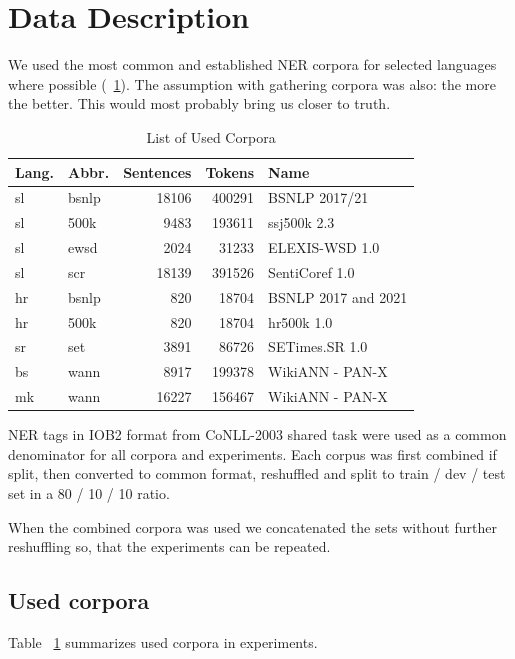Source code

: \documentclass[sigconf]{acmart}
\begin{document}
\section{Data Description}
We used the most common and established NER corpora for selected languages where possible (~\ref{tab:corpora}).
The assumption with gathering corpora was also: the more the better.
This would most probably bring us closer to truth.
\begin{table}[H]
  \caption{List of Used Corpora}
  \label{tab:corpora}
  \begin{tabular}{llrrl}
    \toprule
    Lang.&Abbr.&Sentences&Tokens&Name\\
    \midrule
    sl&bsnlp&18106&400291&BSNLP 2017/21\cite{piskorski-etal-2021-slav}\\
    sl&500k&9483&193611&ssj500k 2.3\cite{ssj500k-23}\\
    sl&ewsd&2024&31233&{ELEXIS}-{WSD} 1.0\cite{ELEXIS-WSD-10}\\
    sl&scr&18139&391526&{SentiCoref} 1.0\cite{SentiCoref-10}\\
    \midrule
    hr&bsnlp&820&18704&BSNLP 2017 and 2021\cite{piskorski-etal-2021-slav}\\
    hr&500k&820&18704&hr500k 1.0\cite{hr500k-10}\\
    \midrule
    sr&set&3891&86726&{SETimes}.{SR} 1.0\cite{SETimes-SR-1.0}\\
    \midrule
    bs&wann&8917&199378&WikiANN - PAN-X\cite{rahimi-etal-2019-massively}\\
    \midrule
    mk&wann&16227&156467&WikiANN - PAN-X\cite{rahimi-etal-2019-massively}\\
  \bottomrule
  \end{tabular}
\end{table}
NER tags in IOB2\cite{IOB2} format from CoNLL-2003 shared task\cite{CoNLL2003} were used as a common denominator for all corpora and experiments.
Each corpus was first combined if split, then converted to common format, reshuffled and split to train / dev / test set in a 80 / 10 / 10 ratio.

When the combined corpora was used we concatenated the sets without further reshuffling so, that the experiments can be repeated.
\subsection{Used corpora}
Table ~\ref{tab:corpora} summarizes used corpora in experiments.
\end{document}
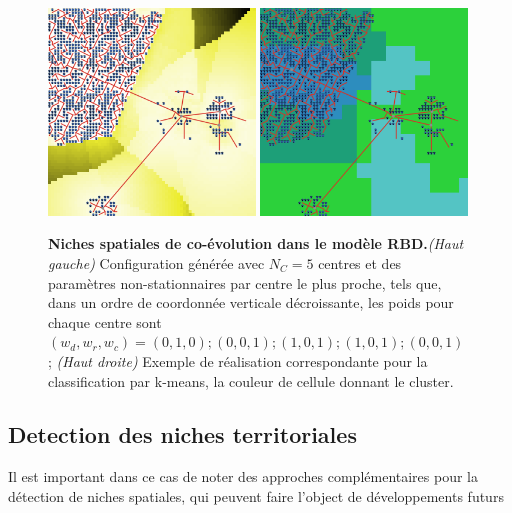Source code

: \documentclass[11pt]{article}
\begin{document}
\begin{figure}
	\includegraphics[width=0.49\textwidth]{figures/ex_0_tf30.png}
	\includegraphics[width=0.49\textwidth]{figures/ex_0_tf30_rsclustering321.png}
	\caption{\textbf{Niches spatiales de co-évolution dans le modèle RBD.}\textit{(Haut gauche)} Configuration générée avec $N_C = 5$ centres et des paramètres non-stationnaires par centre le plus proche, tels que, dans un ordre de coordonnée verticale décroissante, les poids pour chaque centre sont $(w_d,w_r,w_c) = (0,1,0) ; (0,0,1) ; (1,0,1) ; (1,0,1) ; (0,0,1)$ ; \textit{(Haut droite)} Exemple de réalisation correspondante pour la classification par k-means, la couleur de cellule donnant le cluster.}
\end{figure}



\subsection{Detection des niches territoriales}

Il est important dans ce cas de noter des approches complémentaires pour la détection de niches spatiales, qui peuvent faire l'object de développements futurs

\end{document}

◆ ◆ ◆

## Problem statement
Each entry above must be duplicated precisely; none of the pictures may be included.

## Reply to the exercise
Source code

: \documentclass[sigconf]{acmart}
\begin{document}
\section{Data Description}
We used the most common and established NER corpora for selected languages where possible (~\ref{tab:corpora}).
The assumption with gathering corpora was also: the more the better.
This would most probably bring us closer to truth.
\begin{table}[H]
  \caption{List of Used Corpora}
  \label{tab:corpora}
  \begin{tabular}{llrrl}
    \toprule
    Lang.&Abbr.&Sentences&Tokens&Name\\
    \midrule
    sl&bsnlp&18106&400291&BSNLP 2017/21\cite{piskorski-etal-2021-slav}\\
    sl&500k&9483&193611&ssj500k 2.3\cite{ssj500k-23}\\
    sl&ewsd&2024&31233&{ELEXIS}-{WSD} 1.0\cite{ELEXIS-WSD-10}\\
    sl&scr&18139&391526&{SentiCoref} 1.0\cite{SentiCoref-10}\\
    \midrule
    hr&bsnlp&820&18704&BSNLP 2017 and 2021\cite{piskorski-etal-2021-slav}\\
    hr&500k&820&18704&hr500k 1.0\cite{hr500k-10}\\
    \midrule
    sr&set&3891&86726&{SETimes}.{SR} 1.0\cite{SETimes-SR-1.0}\\
    \midrule
    bs&wann&8917&199378&WikiANN - PAN-X\cite{rahimi-etal-2019-massively}\\
    \midrule
    mk&wann&16227&156467&WikiANN - PAN-X\cite{rahimi-etal-2019-massively}\\
  \bottomrule
  \end{tabular}
\end{table}
NER tags in IOB2\cite{IOB2} format from CoNLL-2003 shared task\cite{CoNLL2003} were used as a common denominator for all corpora and experiments.
Each corpus was first combined if split, then converted to common format, reshuffled and split to train / dev / test set in a 80 / 10 / 10 ratio.

When the combined corpora was used we concatenated the sets without further reshuffling so, that the experiments can be repeated.
\subsection{Used corpora}
Table ~\ref{tab:corpora} summarizes used corpora in experiments.
\end{document}
Source code

: \documentclass[11pt]{article}
\begin{document}
\begin{figure}
	\includegraphics[width=0.49\textwidth]{figures/ex_0_tf30.png}
	\includegraphics[width=0.49\textwidth]{figures/ex_0_tf30_rsclustering321.png}
	\caption{\textbf{Niches spatiales de co-évolution dans le modèle RBD.}\textit{(Haut gauche)} Configuration générée avec $N_C = 5$ centres et des paramètres non-stationnaires par centre le plus proche, tels que, dans un ordre de coordonnée verticale décroissante, les poids pour chaque centre sont $(w_d,w_r,w_c) = (0,1,0) ; (0,0,1) ; (1,0,1) ; (1,0,1) ; (0,0,1)$ ; \textit{(Haut droite)} Exemple de réalisation correspondante pour la classification par k-means, la couleur de cellule donnant le cluster.}
\end{figure}



\subsection{Detection des niches territoriales}

Il est important dans ce cas de noter des approches complémentaires pour la détection de niches spatiales, qui peuvent faire l'object de développements futurs

\end{document}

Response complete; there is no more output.